# Dataset entries
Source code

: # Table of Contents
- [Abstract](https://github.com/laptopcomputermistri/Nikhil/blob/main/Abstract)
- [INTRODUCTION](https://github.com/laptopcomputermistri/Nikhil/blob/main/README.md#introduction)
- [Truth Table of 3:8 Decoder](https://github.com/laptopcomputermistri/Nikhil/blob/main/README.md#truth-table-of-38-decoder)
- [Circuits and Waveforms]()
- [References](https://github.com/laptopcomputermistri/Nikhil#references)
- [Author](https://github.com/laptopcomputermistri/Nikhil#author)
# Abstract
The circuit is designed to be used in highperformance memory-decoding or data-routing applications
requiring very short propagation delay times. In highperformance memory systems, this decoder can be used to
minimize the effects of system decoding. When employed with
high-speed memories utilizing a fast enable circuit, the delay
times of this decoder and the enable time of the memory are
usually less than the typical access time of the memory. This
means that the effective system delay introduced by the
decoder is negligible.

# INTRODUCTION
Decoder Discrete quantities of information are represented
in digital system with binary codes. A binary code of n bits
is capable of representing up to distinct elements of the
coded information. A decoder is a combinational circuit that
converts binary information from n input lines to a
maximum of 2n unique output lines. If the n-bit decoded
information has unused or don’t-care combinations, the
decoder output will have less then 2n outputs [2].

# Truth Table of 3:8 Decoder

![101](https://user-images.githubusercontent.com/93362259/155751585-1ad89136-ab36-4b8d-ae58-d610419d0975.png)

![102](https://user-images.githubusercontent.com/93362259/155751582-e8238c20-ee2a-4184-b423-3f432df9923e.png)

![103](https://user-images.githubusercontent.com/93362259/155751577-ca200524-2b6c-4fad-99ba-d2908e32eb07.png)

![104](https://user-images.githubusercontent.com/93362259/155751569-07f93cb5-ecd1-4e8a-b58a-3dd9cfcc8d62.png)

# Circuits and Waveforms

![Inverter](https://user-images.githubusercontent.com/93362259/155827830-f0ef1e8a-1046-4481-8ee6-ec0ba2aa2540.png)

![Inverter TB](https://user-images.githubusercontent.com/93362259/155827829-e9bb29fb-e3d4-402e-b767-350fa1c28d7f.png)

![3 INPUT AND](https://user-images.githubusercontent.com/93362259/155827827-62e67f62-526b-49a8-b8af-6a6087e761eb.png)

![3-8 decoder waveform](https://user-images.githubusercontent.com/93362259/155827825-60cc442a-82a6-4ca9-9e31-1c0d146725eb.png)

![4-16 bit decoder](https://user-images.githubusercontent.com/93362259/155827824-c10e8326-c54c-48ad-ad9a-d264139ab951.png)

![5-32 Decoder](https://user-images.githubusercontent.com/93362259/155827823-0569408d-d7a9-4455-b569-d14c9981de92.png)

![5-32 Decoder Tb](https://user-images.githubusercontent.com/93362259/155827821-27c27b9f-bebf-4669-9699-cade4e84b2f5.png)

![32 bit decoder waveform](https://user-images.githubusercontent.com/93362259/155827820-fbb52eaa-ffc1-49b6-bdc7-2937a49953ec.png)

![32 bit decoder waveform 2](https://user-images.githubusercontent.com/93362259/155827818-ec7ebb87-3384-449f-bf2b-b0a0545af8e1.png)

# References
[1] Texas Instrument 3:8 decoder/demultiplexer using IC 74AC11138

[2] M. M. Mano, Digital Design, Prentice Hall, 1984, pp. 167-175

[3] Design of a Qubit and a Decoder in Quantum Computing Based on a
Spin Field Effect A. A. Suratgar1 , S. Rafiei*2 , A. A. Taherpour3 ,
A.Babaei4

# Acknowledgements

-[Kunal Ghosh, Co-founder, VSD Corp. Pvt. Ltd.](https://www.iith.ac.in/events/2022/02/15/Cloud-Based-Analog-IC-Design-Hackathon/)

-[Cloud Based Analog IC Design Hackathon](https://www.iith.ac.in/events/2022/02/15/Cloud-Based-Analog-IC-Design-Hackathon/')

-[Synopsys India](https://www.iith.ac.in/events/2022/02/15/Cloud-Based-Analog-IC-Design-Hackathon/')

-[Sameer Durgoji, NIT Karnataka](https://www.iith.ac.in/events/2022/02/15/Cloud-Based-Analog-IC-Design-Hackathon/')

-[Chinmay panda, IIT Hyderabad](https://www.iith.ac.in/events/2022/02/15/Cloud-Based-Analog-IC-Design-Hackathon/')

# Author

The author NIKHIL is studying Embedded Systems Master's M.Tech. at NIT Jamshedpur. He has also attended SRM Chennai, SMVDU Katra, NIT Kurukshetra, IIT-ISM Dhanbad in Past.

# Activity
Among the lines above, which ones include the word "INTRODUCTION"? Copy them.

# Written reply
- [INTRODUCTION](https://github.com/laptopcomputermistri/Nikhil/blob/main/README.md#introduction)
# INTRODUCTION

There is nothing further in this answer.